UNC researchers awarded pilot grants for Zika research click to enlarge A Zika virus particle (Illustration by David Goodwill)

June 9, 2016

Media contact: Caroline Curran, (984) 974-1146, caroline.curran@unchealth.unc.edu

CHAPEL HILL, NC – The University of North Carolina School of Medicine Office of Research has awarded three Emerging Challenges in Biomedical Research (ECBR) grants to UNC medical investigators researching Zika virus.

The Zika virus is the focus of all three UNC-led research pilot grants, which are for $50,000 for one year for each team, said Jennifer Brennan, PhD, director of the school’s office of research. The intent of the awards is to support innovative, early stage research relevant to the priorities set by the National Institutes of Health.

“Zika is an emerging insect-borne infectious disease, about which little is known even though it was discovered over 50 years ago in Uganda, Africa,” said Blossom Damania, PhD, incoming vice dean for research at the School of Medicine and Cary C. Boshamer Distinguished Professor of Microbiology and Immunology.

“The recent spread of Zika across the Americas, and the link to microcephaly has put the virus in the spotlight.

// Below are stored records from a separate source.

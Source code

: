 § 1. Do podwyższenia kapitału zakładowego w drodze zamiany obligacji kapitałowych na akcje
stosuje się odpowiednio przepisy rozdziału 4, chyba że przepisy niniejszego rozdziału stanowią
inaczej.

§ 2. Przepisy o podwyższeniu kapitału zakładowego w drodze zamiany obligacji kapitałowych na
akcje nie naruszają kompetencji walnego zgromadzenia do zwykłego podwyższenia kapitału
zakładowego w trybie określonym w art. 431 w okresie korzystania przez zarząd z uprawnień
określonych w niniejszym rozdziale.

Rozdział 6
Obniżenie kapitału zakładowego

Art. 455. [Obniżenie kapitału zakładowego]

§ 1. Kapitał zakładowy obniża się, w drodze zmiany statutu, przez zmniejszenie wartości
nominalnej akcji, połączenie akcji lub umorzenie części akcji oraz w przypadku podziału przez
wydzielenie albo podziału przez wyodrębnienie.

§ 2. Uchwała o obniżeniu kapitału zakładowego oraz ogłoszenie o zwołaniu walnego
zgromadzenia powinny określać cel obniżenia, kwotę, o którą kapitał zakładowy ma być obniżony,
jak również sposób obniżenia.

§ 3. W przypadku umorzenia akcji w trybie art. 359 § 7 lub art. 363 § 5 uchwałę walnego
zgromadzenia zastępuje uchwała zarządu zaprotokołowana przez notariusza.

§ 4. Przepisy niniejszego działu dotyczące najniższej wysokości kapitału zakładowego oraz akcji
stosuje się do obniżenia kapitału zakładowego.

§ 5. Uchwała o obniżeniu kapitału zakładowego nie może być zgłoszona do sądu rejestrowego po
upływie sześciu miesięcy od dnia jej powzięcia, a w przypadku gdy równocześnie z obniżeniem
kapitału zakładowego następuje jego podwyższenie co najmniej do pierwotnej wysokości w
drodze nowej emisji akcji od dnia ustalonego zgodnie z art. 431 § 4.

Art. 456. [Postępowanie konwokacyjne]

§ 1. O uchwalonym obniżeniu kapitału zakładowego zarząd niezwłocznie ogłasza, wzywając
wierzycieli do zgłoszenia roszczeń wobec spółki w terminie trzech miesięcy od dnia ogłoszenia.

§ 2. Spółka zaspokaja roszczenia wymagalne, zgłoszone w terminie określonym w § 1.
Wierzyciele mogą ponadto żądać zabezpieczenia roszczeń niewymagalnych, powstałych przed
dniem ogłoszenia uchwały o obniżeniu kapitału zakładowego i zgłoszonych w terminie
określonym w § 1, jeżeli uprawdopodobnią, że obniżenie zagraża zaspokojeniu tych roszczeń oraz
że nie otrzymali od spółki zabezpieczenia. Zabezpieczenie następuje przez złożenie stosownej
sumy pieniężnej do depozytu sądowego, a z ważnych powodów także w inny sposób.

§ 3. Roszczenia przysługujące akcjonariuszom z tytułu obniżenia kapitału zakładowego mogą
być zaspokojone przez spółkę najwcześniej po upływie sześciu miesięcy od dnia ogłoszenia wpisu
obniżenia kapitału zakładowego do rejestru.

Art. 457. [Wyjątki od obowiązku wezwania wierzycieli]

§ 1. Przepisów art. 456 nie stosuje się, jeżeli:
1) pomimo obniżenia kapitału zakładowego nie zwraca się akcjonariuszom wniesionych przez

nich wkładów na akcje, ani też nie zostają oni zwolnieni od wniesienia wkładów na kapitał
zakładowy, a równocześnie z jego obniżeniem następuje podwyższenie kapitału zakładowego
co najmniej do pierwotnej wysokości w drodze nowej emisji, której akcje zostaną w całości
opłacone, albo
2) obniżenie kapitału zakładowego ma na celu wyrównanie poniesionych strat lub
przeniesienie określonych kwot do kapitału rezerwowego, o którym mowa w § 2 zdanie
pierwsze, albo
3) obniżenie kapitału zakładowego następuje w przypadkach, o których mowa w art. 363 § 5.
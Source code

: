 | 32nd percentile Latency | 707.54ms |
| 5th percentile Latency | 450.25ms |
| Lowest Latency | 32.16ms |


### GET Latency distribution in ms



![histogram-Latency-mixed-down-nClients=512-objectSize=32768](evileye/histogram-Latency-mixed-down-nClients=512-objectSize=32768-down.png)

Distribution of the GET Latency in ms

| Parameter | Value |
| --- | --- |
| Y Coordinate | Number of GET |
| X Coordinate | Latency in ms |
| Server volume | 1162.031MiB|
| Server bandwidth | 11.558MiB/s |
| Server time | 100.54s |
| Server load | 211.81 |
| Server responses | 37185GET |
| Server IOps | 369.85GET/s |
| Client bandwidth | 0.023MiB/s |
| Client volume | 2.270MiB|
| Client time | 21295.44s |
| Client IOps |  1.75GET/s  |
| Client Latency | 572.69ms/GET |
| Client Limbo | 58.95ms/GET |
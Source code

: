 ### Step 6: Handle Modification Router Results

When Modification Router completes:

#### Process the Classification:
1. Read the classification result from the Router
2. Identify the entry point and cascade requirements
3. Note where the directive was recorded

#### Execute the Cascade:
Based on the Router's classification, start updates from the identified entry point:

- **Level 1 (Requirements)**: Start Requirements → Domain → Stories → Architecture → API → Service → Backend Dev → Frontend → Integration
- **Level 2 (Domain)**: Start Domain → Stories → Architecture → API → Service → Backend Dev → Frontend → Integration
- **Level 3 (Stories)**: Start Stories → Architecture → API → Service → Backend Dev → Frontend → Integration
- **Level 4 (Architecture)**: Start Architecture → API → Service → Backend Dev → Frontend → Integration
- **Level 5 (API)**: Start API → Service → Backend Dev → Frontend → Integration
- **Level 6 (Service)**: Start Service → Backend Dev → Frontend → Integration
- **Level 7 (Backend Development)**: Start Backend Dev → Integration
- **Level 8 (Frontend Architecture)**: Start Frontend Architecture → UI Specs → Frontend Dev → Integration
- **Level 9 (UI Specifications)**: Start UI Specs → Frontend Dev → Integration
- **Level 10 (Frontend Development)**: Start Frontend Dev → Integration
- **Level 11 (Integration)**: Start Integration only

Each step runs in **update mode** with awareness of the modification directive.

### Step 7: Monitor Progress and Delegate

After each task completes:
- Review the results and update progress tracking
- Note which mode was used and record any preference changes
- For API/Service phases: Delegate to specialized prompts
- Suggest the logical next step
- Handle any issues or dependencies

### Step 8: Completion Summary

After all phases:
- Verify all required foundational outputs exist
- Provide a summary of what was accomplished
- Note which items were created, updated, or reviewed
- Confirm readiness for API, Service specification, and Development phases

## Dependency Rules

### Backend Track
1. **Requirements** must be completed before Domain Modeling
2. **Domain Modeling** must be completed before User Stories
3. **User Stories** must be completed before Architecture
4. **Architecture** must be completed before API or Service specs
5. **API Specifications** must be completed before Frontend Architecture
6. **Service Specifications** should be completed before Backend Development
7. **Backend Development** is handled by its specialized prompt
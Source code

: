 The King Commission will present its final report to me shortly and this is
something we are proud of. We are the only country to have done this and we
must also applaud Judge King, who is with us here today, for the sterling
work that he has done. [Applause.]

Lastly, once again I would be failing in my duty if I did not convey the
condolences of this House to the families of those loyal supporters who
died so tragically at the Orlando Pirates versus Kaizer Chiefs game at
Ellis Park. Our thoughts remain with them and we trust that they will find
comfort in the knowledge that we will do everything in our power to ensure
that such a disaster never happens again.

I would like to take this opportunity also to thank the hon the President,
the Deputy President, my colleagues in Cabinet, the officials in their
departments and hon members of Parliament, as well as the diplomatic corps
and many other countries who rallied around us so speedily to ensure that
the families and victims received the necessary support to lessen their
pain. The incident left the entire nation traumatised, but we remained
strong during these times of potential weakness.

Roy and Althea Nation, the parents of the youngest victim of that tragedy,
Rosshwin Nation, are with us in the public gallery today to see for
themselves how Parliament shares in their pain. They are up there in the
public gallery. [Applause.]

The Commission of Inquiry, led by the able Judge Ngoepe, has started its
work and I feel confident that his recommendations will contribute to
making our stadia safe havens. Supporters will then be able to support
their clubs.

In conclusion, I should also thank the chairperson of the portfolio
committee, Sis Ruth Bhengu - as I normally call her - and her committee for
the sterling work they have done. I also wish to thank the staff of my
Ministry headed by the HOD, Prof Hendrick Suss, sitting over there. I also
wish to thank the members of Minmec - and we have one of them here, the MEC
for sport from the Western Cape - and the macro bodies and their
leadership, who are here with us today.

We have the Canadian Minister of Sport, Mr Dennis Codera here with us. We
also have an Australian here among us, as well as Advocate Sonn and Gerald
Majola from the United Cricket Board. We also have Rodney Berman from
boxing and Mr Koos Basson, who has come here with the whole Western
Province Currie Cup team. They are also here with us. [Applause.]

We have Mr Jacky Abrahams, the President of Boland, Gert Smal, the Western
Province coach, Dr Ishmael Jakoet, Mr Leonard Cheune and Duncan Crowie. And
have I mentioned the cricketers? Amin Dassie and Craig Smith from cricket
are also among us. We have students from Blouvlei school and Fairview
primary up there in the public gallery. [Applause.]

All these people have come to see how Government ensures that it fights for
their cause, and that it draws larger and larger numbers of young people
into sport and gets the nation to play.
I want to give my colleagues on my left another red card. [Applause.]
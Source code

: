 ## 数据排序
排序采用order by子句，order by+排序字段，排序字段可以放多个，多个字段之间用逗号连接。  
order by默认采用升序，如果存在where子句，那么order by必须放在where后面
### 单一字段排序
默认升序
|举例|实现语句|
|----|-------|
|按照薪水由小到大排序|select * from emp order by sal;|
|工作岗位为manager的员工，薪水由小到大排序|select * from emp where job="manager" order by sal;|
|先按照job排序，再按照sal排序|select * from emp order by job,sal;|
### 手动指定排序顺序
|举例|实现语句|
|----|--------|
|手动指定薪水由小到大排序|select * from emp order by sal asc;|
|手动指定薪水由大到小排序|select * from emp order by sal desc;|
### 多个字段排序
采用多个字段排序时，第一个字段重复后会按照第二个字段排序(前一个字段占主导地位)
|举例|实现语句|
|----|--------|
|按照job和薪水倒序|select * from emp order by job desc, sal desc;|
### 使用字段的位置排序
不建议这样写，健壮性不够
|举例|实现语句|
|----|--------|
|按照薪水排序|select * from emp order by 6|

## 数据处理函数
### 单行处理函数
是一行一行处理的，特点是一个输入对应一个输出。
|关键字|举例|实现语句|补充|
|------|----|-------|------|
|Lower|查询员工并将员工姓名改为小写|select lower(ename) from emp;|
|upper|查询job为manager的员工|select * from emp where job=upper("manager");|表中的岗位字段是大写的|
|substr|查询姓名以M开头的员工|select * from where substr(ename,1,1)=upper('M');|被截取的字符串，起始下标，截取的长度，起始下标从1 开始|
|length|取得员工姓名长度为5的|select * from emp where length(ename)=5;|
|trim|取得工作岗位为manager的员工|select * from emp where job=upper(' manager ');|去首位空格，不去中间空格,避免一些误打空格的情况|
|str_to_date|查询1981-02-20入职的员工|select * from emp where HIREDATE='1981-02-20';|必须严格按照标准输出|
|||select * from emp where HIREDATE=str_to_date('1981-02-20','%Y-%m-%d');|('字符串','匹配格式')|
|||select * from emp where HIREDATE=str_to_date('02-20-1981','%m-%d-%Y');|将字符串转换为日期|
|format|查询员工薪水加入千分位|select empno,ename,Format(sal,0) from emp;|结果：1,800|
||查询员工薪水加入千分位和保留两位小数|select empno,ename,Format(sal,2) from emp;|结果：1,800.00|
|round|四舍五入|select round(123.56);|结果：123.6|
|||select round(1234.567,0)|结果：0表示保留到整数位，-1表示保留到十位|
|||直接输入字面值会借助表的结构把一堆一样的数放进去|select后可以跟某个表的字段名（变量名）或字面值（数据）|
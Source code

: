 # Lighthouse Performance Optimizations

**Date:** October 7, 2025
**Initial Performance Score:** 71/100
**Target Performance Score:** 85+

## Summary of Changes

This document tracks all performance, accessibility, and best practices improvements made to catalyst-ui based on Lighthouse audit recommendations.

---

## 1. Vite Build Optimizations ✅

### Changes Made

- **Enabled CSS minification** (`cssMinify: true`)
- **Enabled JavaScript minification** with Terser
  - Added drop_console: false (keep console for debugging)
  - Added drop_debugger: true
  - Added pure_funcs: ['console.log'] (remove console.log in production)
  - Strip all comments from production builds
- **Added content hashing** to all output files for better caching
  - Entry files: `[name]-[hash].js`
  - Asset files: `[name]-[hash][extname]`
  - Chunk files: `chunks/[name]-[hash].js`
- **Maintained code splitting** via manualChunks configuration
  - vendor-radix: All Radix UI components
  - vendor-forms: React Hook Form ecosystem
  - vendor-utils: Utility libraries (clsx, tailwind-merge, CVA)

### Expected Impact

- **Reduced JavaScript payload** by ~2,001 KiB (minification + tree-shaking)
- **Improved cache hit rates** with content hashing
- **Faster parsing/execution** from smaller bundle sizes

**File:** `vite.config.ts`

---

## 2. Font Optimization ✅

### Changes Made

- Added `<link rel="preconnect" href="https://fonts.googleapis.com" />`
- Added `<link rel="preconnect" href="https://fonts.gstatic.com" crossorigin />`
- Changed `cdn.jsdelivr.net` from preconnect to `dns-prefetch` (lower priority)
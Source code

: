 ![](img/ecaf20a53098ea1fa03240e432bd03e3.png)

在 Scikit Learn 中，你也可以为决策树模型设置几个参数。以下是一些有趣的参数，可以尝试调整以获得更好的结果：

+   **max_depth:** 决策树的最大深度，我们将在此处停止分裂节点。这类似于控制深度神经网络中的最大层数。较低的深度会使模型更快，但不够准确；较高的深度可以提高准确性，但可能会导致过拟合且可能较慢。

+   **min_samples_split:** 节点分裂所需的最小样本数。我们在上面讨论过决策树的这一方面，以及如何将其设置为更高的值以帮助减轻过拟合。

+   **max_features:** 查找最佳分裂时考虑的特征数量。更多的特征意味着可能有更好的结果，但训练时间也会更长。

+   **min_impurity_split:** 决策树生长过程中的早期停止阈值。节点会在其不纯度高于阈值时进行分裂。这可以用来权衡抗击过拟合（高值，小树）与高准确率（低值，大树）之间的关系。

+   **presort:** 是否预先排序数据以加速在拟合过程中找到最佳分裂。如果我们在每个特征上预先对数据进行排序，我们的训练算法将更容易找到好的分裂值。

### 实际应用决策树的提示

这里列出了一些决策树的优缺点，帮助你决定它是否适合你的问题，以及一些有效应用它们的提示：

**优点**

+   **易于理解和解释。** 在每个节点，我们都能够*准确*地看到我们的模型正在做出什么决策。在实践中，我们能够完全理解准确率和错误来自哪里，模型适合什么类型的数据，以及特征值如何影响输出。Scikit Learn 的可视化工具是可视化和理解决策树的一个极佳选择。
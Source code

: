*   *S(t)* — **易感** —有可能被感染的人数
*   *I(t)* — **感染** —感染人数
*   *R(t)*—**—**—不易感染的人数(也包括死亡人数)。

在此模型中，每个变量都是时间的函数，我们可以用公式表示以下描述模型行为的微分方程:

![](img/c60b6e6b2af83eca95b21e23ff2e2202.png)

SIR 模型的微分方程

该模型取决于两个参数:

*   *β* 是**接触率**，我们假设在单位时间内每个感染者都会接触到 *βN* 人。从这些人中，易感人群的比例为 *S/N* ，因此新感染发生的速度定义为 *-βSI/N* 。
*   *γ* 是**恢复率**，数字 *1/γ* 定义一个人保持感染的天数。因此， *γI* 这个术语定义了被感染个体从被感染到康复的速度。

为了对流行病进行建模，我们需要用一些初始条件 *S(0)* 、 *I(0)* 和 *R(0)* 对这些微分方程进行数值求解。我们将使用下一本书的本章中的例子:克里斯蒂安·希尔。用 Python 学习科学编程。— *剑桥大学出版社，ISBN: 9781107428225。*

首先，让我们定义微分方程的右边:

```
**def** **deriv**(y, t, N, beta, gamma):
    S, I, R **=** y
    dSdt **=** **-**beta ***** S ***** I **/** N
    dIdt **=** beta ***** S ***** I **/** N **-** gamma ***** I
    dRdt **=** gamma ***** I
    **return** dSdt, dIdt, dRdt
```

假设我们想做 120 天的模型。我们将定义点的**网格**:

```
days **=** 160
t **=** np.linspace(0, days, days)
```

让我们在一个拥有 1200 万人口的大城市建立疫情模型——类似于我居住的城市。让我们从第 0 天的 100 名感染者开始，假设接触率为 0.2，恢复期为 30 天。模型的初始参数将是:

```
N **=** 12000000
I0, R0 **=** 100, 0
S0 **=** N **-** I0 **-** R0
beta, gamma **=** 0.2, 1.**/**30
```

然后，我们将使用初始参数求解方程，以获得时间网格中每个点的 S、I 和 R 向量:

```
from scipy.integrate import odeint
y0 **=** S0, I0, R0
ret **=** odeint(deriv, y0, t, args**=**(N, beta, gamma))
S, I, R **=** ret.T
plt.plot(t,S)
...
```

“Here at UNC Chapel Hill, we are fortunate to have infectious disease specialists and virologists who are global leaders in the field,” she added, “who are actively working to understand the biology and transmission of Zika virus.”

Juan Song, PhD, assistant professor of pharmacology and member of the UNC Neuroscience Center, and Helen Lazear, PhD, assistant professor of microbiology and immunology, are studying the effects of Zika on the adult brain. Song and Lazear will investigate Zika’s potential associated health effects on the neuronal stem cells in the adult brain, which are currently unknown. This inquiry, which involves a powerful mouse model of Zika virus infection and sophisticated neuronal assays, has the potential to uncover long-term neurological effects on learning and memory in addition to the recently established roles for Zika in microcephaly in infants and Guillain-Barré syndrome in adults.  

Elizabeth Stringer, MD, associate professor of obstetrics and gynecology, Aravinda de Silva, PhD, professor of microbiology and immunology, Jeff Stringer, MD, professor of a obstetrics and gynecology, Matt Collins, MD, PhD, infectious diseases fellow, and Lazear are studying the epidemiology and effective diagnostics of the maternal-fetal transmission of Zika. Seventy-five percent of people infected by Zika don’t show any symptoms, de Silva said during a recent expert panel discussion on Zika research and response in North Carolina.

“A critical issue is diagnostics,” de Silva said. “All these reports you see – so many cases of microcephaly, so many people being hospitalized with Zika – many of these are just a clinical diagnosis.” A lab test for Zika has yet to be developed, he added.

Sylvia Becker-Dreps, MD, MPH, assistant professor of family medicine; Myron Cohen MD, associate vice chancellor for global health at UNC, the Yeargan-Bate Distinguished Professor of Medicine, Microbiology and Immunology, and Epidemiology, and director of the Institute for Global Health & Infectious Diseases; and Filemon Bucardo of the University of Nicaragua-Leon, are studying Zika as a sexually transmitted infection. Unlike similar mosquito-borne viruses, Zika can also be transmitted sexually. According to the World Health Organization, six countries – including the United States – have reported cases of sexually transmitted Zika cases.

“We hope these awards will jumpstart and bolster research being conducted by UNC Chapel Hill investigators in the current fight against the Zika virus outbreak, and will help position these investigators for competitive extramural awards that will increase our ability to mitigate the impact Zika virus has on human health,” Damania said.

Sylvia Becker-Dreps, Aravinda de Silva, and Jeffrey Stringer are members of the UNC Institute for Global Health and Infectious Diseases.